2015.12.20 | ニュース

2型糖尿病患者の病状を改善する肥満外科手術

英国の調査研究より
from JAMA surgery
2型糖尿病患者の病状を改善する肥満外科手術の写真
(C) satyrenko - Fotolia.com

2型糖尿病の原因の1つには肥満が知られています。そこで、様々な種類の肥満外科手術を受けた2型糖尿病の患者と手術を受けていない患者を比較して、どの種類の肥満外科手術が病状を軽減するかなどを調べました。

◆肥満外科手術を受けた2型糖尿病患者569人を調査

2005年~2012年に肥満外科手術を受けた記録があり、体格指数(BMI、体重÷身長の2乗)が35以上の重度の肥満患者の中から2型糖尿病患者569人を特定し、肥満外科手術を受けていない糖尿病患者1,881人と比較しました。

 

肥満外科手術を、「胃バンディング術」、「ルーワイ胃バイパス術」、「スリーブ状胃切除術」、「その他/不明」に分類しました。

 

◆肥満外科手術を受けた患者は、受けていない患者に比べ症状が軽減

肥満外科手術を受けた2型糖尿病患者では「1,000人年あたり94.5人で糖尿病が寛解」、肥満外科手術を受けていない2型糖尿病患者では「4.9人で糖尿病が寛解」と、肥満外科手術を受けた2型糖尿病患者のほうが症状が軽減する割合が、手術を受けていない糖尿病患者より大きくなりました。大きな効果は、「胃バイパス術」、「スリーブ胃状胃切除術」、「そして胃バンディング術」の順でみられました。

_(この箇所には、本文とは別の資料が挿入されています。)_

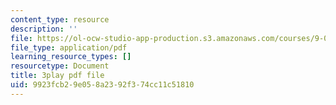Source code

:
 ```yaml
---
content_type: resource
description: ''
file: https://ol-ocw-studio-app-production.s3.amazonaws.com/courses/9-00sc-introduction-to-psychology-fall-2011/9923fcb29e058a2392f374cc11c51810_Qw4SkvZ03cc.pdf
file_type: application/pdf
learning_resource_types: []
resourcetype: Document
title: 3play pdf file
uid: 9923fcb2-9e05-8a23-92f3-74cc11c51810
---
```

この調査の結果は、肥満外科手術で2型糖尿病の病状が大きく改善したことを示しています。ただし、実際に手術を受けようとするときには、手術のリスクを、手術で得られるメリットと天秤にかけて判断する必要があります。

執筆者

後藤由佳利

参考文献

Remission of Type 2 Diabetes Mellitus in Patients After Different Types of Bariatric Surgery: A Population-Based Cohort Study in the United Kingdom.

JAMA Surg. 2015 Sep 30

 

[PMID: 26422580]

※本ページの記事は、医療・医学に関する理解・知識を深めるためのものであり、特定の治療法・医学的見解を支持・推奨するものではありません。